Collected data
────────────────
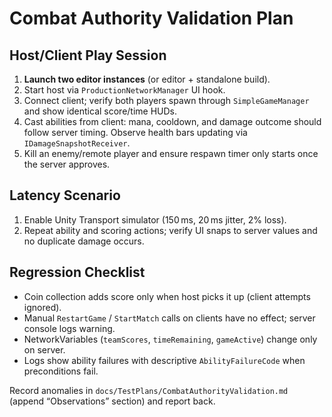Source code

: # Combat Authority Validation Plan

## Host/Client Play Session
1. **Launch two editor instances** (or editor + standalone build).
2. Start host via `ProductionNetworkManager` UI hook.
3. Connect client; verify both players spawn through `SimpleGameManager` and show identical score/time HUDs.
4. Cast abilities from client: mana, cooldown, and damage outcome should follow server timing. Observe health bars updating via `IDamageSnapshotReceiver`.
5. Kill an enemy/remote player and ensure respawn timer only starts once the server approves.

## Latency Scenario
1. Enable Unity Transport simulator (150 ms, 20 ms jitter, 2% loss).
2. Repeat ability and scoring actions; verify UI snaps to server values and no duplicate damage occurs.

## Regression Checklist
- Coin collection adds score only when host picks it up (client attempts ignored).
- Manual `RestartGame` / `StartMatch` calls on clients have no effect; server console logs warning.
- NetworkVariables (`teamScores`, `timeRemaining`, `gameActive`) change only on server.
- Logs show ability failures with descriptive `AbilityFailureCode` when preconditions fail.

Record anomalies in `docs/TestPlans/CombatAuthorityValidation.md` (append “Observations” section) and report back.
────────────────
◆ PROBLEM STATEMENT:
The finished copy should match the data above word for word and contain no pictures.

◆ TASK SOLUTION:
Source code

: # Combat Authority Validation Plan

## Host/Client Play Session
1. **Launch two editor instances** (or editor + standalone build).
2. Start host via `ProductionNetworkManager` UI hook.
3. Connect client; verify both players spawn through `SimpleGameManager` and show identical score/time HUDs.
4. Cast abilities from client: mana, cooldown, and damage outcome should follow server timing. Observe health bars updating via `IDamageSnapshotReceiver`.
5. Kill an enemy/remote player and ensure respawn timer only starts once the server approves.

## Latency Scenario
1. Enable Unity Transport simulator (150 ms, 20 ms jitter, 2% loss).
2. Repeat ability and scoring actions; verify UI snaps to server values and no duplicate damage occurs.

## Regression Checklist
- Coin collection adds score only when host picks it up (client attempts ignored).
- Manual `RestartGame` / `StartMatch` calls on clients have no effect; server console logs warning.
- NetworkVariables (`teamScores`, `timeRemaining`, `gameActive`) change only on server.
- Logs show ability failures with descriptive `AbilityFailureCode` when preconditions fail.

Record anomalies in `docs/TestPlans/CombatAuthorityValidation.md` (append “Observations” section) and report back.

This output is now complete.